======== Source records
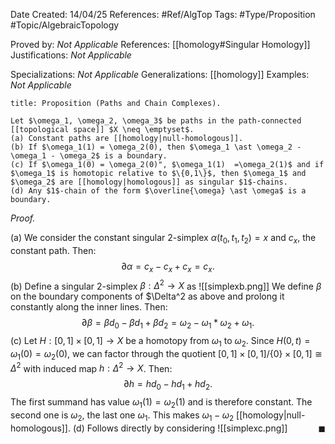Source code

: <div class="topSpace"></div>

Date Created: 14/04/25
References: #Ref/AlgTop 
Tags: #Type/Proposition #Topic/AlgebraicTopology 

Proved by: <i>Not Applicable</i>
References: [[homology#Singular Homology]]
Justifications: <i>Not Applicable</i>

Specializations: <i>Not Applicable</i>
Generalizations: [[homology]]
Examples: <i>Not Applicable</i>

``` ad-Proposition
title: Proposition (Paths and Chain Complexes).

Let $\omega_1, \omega_2, \omega_3$ be paths in the path-connected [[topological space]] $X \neq \emptyset$.
(a) Constant paths are [[homology|null-homologous]].
(b) If $\omega_1(1) = \omega_2(0), then $\omega_1 \ast \omega_2 - \omega_1 - \omega_2$ is a boundary.
(c) If $\omega_1(0) = \omega_2(0)", $\omega_1(1)  =\omega_2(1)$ and if $\omega_1$ is homotopic relative to $\{0,1\}$, then $\omega_1$ and $\omega_2$ are [[homology|homologous]] as singular $1$-chains.
(d) Any $1$-chain of the form $\overline{\omega} \ast \omega$ is a boundary.

```

*Proof.*

(a) We consider the constant singular $2$-simplex $\alpha(t_0, t_1, t_2) = x$ and $c_x$, the constant path. Then:
$$\partial \alpha = c_x - c_x + c_x  = c_x.$$
(b) Define a singular $2$-simplex $\beta: \Delta^2 \to X$ as
![[simplexb.png]]
We define $\beta$ on the boundary components of $\Delta^2 as above and prolong it constantly along the inner lines. Then:
$$
\partial \beta = \beta d_0 - \beta d_1 + \beta d_2 = \omega_2 - \omega_1 \ast \omega_2 + \omega_1.
$$
(c) Let $H: [0,1] \times [0,1] \to X$ be a homotopy from $\omega_1$ to $\omega_2$. Since $H(0,t) = \omega_1(0) = \omega_2(0)$, we can factor through the quotient $[0,1] \times [0,1]/\{0\} \times [0,1] \cong \Delta^2$ with induced map $h: \Delta^2 \to X$. Then:
$$
\partial h = h d_0 - h d_1 + h d_2.
$$
The first summand has value $\omega_1(1) = \omega_2(1)$ and is therefore constant. The second one is $\omega_2$, the last one $\omega_1$. This makes $\omega_1 - \omega_2$ [[homology|null-homologous]].
(d) Follows directly by considering
![[simplexc.png]]
<span style="float:right;">$\blacksquare$</span>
================
## What is required
Transcribe the preceding listing in its entirety and with exact wording, leaving out pictures.

## Response area
Source code

: <div class="topSpace"></div>

Date Created: 14/04/25
References: #Ref/AlgTop 
Tags: #Type/Proposition #Topic/AlgebraicTopology 

Proved by: <i>Not Applicable</i>
References: [[homology#Singular Homology]]
Justifications: <i>Not Applicable</i>

Specializations: <i>Not Applicable</i>
Generalizations: [[homology]]
Examples: <i>Not Applicable</i>

``` ad-Proposition
title: Proposition (Paths and Chain Complexes).

Let $\omega_1, \omega_2, \omega_3$ be paths in the path-connected [[topological space]] $X \neq \emptyset$.
(a) Constant paths are [[homology|null-homologous]].
(b) If $\omega_1(1) = \omega_2(0), then $\omega_1 \ast \omega_2 - \omega_1 - \omega_2$ is a boundary.
(c) If $\omega_1(0) = \omega_2(0)", $\omega_1(1)  =\omega_2(1)$ and if $\omega_1$ is homotopic relative to $\{0,1\}$, then $\omega_1$ and $\omega_2$ are [[homology|homologous]] as singular $1$-chains.
(d) Any $1$-chain of the form $\overline{\omega} \ast \omega$ is a boundary.

```

*Proof.*

(a) We consider the constant singular $2$-simplex $\alpha(t_0, t_1, t_2) = x$ and $c_x$, the constant path. Then:
$$\partial \alpha = c_x - c_x + c_x  = c_x.$$
(b) Define a singular $2$-simplex $\beta: \Delta^2 \to X$ as
![[simplexb.png]]
We define $\beta$ on the boundary components of $\Delta^2 as above and prolong it constantly along the inner lines. Then:
$$
\partial \beta = \beta d_0 - \beta d_1 + \beta d_2 = \omega_2 - \omega_1 \ast \omega_2 + \omega_1.
$$
(c) Let $H: [0,1] \times [0,1] \to X$ be a homotopy from $\omega_1$ to $\omega_2$. Since $H(0,t) = \omega_1(0) = \omega_2(0)$, we can factor through the quotient $[0,1] \times [0,1]/\{0\} \times [0,1] \cong \Delta^2$ with induced map $h: \Delta^2 \to X$. Then:
$$
\partial h = h d_0 - h d_1 + h d_2.
$$
The first summand has value $\omega_1(1) = \omega_2(1)$ and is therefore constant. The second one is $\omega_2$, the last one $\omega_1$. This makes $\omega_1 - \omega_2$ [[homology|null-homologous]].
(d) Follows directly by considering
![[simplexc.png]]
<span style="float:right;">$\blacksquare$</span>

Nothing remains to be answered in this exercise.